*** Exercise input Section Begins ***

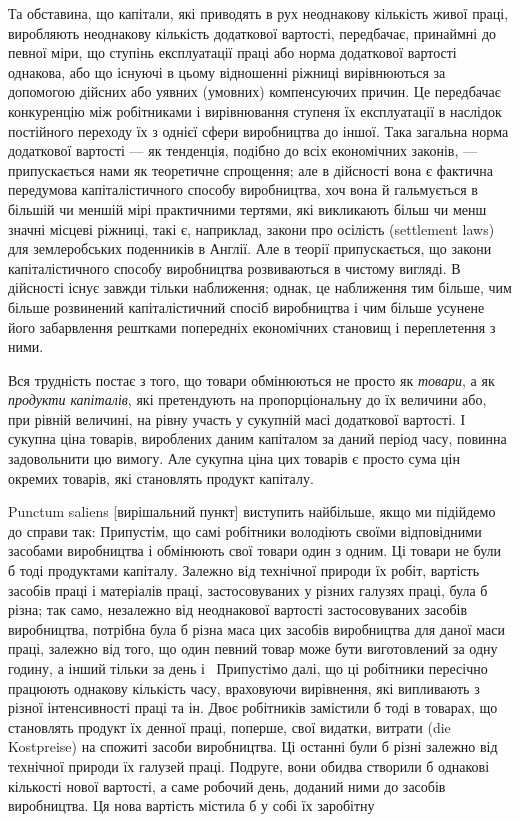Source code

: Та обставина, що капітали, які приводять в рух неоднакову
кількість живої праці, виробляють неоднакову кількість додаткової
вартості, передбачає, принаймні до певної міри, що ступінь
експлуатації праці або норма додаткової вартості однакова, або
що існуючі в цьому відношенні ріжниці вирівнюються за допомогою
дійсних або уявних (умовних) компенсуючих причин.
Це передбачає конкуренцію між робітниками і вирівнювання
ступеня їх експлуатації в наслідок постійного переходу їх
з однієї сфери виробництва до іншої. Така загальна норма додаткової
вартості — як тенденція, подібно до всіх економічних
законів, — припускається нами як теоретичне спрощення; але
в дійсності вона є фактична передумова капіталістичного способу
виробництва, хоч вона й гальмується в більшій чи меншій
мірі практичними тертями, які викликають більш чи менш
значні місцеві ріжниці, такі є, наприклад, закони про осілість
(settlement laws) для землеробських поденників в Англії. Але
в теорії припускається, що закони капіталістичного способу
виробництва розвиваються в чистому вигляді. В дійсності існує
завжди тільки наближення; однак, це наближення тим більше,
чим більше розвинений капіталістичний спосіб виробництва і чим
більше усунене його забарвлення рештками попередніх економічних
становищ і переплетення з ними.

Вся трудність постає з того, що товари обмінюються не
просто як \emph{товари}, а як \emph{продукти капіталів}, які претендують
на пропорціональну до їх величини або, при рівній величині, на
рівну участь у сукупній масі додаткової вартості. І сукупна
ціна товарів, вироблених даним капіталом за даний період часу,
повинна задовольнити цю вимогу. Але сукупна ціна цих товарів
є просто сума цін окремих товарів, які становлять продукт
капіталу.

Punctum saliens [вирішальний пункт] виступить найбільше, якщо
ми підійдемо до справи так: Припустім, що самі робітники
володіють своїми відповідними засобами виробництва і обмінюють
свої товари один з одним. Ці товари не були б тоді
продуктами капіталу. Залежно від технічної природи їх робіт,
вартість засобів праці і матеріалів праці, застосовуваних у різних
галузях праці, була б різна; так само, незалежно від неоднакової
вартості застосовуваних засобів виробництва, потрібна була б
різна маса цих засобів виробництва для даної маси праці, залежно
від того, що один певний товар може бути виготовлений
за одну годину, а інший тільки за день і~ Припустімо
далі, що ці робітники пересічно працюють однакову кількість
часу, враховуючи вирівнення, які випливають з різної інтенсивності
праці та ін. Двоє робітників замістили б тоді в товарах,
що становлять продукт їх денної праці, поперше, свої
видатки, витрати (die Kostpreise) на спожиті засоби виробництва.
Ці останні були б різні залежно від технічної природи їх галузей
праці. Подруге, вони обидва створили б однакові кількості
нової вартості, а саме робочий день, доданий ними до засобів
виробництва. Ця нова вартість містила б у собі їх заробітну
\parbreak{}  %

*** Exercise input Section Ends ***

Beginning with the line that has "ступеня їх експлуатації" and ending with the line that has "становищ і переплетення з ними.", set down the lines above exactly and include no others.

Output of the task —
ступеня їх експлуатації в наслідок постійного переходу їх
з однієї сфери виробництва до іншої. Така загальна норма додаткової
вартості — як тенденція, подібно до всіх економічних
законів, — припускається нами як теоретичне спрощення; але
в дійсності вона є фактична передумова капіталістичного способу
виробництва, хоч вона й гальмується в більшій чи меншій
мірі практичними тертями, які викликають більш чи менш
значні місцеві ріжниці, такі є, наприклад, закони про осілість
(settlement laws) для землеробських поденників в Англії. Але
в теорії припускається, що закони капіталістичного способу
виробництва розвиваються в чистому вигляді. В дійсності існує
завжди тільки наближення; однак, це наближення тим більше,
чим більше розвинений капіталістичний спосіб виробництва і чим
більше усунене його забарвлення рештками попередніх економічних
становищ і переплетення з ними.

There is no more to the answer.